Today, most private boats are equipped with two or more batteries. One of these batteries are designated to start the boat engine, while the other will provide electrical power to the rest of the boat’s equipment and accessories. e.g. television, refrigerator, downlights, etc. Traditionally, batteries used for engine or general consumption are lead-acid batteries. However, batteries made with a chemical composition of lithium have great advantages compared to the lead-acid batteries. Lithium batteries weigh significantly less, have shorter charging time, a higher charging efficiency, larger number of charging cycles, and a higher power-volume ratio than lead batteries. Lithium batteries are simply the better alternative. However, safe charging of lithium batteries require a more complex circuitry than lead batteries.
A critical attribute of lithium batteries is their low internal resistance. These batteries will request as much charging current as possible from its source, up to 1C. This may cause the dynamo that is charging the lithium battery to provide more current than it is designed to, eventually causing it to overheat. On the contrary, lead-acid batteries should only be charged with 1/10C. Thus, one of the challenges of charging lithium batteries with dynamos is the potential overheating of the dynamo itself. In the worst cases, this could lead to combustion, which is not typically something you’ve want to happen on a floating vessel in the middle of the ocean.
Besides, a boat dynamo can deliver fluctuating voltage and current levels. Therefore, regulating and stabilizing the output from the dynamo to the batteries is necessary for safe charging and protecting the dynamo from overheating, and potentially catching fire. Currently the market does not provide any affordable and easy to implement solution for charging lithium batteries from a dynamo. Therefore, there exist a gap in the market for developing lithium battery chargers that provide the aforementioned qualities. Taking the above points into consideration, the client (EES) aims to develop an affordable and easy to integrate dynamo powered lithium battery charging system. This thesis addresses the development of a voltage and current regulating system, which makes it possible for the EES’s lithium batteries to be charged by a dynamo on a private boat.

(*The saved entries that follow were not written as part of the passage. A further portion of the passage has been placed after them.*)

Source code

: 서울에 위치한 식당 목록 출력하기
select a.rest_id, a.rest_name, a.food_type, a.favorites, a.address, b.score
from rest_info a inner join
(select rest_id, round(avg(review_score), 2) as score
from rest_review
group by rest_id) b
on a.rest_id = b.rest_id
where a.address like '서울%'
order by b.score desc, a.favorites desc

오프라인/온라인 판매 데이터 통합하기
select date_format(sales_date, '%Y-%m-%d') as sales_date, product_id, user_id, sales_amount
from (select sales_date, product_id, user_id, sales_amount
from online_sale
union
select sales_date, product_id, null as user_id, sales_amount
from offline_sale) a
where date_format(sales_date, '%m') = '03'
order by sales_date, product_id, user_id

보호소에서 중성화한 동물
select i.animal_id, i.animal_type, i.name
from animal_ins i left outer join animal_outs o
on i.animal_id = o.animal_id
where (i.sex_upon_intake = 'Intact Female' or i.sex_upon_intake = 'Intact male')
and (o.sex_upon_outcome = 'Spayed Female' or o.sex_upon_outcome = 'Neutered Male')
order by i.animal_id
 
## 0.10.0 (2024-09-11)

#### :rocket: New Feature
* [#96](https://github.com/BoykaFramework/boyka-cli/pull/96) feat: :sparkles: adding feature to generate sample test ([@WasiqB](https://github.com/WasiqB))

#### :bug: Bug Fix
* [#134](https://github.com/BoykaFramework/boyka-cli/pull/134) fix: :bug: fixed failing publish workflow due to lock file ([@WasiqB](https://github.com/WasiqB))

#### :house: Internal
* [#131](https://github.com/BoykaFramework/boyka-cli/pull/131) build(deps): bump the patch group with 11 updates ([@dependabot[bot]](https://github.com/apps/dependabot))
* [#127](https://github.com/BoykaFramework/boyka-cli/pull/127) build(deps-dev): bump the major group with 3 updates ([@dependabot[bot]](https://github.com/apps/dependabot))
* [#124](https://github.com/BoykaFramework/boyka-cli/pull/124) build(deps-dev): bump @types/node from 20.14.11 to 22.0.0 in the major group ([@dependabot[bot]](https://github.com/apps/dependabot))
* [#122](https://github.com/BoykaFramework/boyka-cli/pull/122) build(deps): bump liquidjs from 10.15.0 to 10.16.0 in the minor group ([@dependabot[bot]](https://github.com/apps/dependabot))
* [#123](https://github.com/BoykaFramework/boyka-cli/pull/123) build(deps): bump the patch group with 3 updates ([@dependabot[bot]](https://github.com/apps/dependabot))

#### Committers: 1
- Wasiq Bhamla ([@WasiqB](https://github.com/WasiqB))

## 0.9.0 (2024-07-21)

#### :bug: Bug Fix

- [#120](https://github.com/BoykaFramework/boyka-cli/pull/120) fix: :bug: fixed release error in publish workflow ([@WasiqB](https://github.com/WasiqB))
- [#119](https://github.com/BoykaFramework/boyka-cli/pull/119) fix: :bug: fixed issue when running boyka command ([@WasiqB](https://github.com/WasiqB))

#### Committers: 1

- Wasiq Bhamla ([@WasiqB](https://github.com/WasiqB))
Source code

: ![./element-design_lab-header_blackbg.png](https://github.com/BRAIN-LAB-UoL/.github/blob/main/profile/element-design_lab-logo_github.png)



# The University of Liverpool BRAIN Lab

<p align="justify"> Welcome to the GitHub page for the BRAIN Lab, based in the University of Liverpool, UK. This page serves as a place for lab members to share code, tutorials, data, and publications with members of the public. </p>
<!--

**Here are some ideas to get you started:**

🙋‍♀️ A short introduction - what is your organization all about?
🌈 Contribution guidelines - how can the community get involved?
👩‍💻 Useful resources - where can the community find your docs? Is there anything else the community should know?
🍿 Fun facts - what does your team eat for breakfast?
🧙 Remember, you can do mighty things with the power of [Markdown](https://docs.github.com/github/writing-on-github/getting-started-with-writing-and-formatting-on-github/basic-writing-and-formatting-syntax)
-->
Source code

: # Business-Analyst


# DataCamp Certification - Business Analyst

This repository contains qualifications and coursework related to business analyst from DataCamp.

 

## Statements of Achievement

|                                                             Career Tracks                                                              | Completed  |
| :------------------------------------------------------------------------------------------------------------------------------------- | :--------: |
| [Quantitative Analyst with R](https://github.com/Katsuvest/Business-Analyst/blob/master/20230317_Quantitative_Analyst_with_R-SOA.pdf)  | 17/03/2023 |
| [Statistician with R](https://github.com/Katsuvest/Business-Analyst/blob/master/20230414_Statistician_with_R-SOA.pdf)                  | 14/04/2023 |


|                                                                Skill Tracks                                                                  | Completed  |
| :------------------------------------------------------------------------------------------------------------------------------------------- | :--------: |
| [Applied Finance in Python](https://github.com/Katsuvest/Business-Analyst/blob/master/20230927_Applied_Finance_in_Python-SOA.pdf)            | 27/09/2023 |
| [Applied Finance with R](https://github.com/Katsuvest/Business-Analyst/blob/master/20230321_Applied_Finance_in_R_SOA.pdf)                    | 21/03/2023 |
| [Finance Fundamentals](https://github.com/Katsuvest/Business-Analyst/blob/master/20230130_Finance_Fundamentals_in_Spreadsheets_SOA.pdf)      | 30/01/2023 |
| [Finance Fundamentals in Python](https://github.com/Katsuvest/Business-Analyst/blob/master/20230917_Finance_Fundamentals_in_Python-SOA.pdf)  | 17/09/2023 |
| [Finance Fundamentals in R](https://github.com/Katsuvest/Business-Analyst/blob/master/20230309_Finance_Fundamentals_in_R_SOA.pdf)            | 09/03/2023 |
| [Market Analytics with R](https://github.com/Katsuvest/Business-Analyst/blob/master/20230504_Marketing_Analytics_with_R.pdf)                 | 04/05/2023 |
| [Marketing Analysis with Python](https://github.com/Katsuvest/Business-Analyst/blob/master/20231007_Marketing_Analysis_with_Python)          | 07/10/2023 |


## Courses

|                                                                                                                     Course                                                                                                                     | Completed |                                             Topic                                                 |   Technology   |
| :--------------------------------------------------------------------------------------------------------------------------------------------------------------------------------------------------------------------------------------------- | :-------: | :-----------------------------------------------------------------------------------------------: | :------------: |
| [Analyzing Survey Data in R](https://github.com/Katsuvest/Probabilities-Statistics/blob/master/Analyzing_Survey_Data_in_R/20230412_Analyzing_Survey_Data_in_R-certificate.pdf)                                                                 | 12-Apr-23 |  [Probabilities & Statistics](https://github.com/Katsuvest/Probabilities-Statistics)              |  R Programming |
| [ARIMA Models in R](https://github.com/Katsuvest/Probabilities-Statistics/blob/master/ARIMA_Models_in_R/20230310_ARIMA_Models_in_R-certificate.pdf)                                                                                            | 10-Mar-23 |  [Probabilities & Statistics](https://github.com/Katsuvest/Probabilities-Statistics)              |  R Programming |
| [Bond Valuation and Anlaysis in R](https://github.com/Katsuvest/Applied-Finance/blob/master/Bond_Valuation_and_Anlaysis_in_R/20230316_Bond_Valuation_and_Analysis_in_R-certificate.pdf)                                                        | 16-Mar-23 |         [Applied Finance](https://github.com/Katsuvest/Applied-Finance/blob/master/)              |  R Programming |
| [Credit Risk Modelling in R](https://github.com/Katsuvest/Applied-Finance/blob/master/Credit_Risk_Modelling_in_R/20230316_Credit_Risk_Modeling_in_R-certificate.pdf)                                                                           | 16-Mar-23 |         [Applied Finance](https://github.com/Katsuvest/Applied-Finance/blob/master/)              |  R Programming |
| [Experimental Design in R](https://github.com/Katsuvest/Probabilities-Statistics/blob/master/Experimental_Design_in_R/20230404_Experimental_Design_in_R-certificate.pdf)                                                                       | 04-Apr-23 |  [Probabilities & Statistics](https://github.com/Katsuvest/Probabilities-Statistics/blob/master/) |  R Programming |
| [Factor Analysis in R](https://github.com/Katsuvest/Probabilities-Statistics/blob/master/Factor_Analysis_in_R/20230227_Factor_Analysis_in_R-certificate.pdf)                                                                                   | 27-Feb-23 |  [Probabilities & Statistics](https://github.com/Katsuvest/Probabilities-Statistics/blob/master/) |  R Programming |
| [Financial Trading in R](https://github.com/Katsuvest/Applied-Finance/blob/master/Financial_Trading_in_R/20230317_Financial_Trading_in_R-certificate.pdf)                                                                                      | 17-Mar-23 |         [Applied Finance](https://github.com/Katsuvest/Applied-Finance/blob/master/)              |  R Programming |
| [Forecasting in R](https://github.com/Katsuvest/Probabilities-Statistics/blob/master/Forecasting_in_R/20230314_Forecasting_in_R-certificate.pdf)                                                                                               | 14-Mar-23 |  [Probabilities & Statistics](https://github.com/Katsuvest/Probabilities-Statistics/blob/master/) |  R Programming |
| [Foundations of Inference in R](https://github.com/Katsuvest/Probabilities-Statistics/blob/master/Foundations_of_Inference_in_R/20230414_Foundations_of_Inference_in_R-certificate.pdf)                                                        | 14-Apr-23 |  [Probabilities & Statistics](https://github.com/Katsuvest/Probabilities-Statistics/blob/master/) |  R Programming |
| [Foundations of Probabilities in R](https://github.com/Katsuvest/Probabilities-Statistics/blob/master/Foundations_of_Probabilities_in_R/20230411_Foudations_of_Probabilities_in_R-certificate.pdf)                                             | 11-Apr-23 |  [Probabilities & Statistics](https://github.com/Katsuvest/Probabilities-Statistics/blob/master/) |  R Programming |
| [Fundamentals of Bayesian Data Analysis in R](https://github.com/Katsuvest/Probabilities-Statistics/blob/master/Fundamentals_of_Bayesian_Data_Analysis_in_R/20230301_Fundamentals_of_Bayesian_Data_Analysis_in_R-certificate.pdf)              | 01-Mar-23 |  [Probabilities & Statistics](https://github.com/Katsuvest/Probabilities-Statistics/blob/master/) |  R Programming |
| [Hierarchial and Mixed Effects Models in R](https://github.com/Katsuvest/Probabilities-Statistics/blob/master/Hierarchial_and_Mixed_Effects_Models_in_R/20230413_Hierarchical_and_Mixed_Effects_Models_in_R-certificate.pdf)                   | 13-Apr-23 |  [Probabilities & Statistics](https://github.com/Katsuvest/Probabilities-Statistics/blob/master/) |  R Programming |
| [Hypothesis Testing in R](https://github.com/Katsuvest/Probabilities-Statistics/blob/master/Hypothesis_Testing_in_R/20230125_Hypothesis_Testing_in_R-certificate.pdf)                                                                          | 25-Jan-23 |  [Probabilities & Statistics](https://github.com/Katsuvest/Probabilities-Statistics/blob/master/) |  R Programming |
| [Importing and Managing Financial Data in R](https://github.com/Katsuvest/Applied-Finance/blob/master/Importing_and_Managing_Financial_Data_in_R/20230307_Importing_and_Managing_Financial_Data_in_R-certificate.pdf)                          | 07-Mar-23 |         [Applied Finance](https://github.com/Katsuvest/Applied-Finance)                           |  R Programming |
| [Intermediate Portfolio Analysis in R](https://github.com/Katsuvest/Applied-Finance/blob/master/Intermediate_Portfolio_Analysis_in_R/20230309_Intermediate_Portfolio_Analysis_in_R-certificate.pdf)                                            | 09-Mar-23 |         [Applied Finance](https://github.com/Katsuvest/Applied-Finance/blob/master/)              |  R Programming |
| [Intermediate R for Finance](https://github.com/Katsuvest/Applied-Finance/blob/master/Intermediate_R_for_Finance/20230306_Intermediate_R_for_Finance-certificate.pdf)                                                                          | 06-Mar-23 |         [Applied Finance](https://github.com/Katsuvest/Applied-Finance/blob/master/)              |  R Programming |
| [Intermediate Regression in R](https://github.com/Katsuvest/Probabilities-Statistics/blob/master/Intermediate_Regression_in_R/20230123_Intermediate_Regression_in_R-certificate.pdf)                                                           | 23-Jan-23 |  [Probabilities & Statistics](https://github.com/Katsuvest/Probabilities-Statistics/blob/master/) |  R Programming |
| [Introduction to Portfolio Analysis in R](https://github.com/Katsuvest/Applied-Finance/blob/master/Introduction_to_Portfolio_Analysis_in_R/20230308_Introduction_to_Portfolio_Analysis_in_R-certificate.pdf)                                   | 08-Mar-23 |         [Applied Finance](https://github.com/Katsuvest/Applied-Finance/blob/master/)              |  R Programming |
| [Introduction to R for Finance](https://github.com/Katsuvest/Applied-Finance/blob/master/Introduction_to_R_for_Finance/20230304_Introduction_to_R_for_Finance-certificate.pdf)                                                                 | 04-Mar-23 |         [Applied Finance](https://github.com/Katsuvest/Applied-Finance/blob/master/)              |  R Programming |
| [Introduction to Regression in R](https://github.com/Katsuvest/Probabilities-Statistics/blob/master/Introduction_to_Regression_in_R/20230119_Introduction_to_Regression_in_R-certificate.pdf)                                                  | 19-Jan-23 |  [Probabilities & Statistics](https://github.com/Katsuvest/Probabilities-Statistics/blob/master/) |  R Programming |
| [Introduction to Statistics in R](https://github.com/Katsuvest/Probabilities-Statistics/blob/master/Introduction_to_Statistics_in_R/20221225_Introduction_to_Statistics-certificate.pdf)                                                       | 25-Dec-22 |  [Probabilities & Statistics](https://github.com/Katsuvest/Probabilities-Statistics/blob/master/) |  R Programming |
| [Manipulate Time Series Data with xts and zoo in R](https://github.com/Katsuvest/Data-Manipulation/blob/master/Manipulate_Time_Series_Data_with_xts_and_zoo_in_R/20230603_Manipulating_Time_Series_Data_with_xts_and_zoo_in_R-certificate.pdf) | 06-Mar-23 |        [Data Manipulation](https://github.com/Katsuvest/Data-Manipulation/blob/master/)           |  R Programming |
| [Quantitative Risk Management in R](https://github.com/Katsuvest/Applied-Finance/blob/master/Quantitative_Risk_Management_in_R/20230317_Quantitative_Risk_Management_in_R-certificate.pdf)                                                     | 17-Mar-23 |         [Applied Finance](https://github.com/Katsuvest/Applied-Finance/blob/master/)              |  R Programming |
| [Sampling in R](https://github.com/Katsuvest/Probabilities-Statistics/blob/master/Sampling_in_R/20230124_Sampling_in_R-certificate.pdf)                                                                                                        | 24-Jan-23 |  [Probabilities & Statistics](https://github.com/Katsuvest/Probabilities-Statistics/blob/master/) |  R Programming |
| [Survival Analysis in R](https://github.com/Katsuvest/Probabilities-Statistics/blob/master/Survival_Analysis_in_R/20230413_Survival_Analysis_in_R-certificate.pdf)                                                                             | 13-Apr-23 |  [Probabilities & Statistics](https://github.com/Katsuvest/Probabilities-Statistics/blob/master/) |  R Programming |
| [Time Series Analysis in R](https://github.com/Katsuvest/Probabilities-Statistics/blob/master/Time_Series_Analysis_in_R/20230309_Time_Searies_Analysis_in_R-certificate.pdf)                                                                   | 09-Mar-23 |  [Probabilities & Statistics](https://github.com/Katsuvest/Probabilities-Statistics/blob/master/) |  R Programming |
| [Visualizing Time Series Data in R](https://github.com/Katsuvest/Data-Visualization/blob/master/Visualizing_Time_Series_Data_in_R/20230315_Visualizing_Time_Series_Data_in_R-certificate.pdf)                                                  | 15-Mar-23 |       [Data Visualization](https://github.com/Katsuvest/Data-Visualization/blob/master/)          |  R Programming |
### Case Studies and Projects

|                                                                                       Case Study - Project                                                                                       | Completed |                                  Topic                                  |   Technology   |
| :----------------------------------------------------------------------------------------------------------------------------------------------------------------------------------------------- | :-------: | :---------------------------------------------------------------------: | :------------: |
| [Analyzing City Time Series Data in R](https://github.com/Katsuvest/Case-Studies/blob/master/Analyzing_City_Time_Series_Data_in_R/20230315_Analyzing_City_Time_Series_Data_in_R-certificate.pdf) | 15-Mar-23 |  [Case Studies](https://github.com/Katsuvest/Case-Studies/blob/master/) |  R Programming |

The VCRS operates on an automated setup of Switch Mode Power Supply (SMPS) circuits. These are regulators which control the flow of current and voltage by switching on and off with incredibly high frequencies. Adjusting this frequency allows for more or less throughput of current. Each SMPS circuit on the VCRS has a theoretical max throughput of 50 apms. By installing 7 of these circuits in parallel, this allows the system to safely reach a total maximum of 250 amps, without any SMPS working on full duty.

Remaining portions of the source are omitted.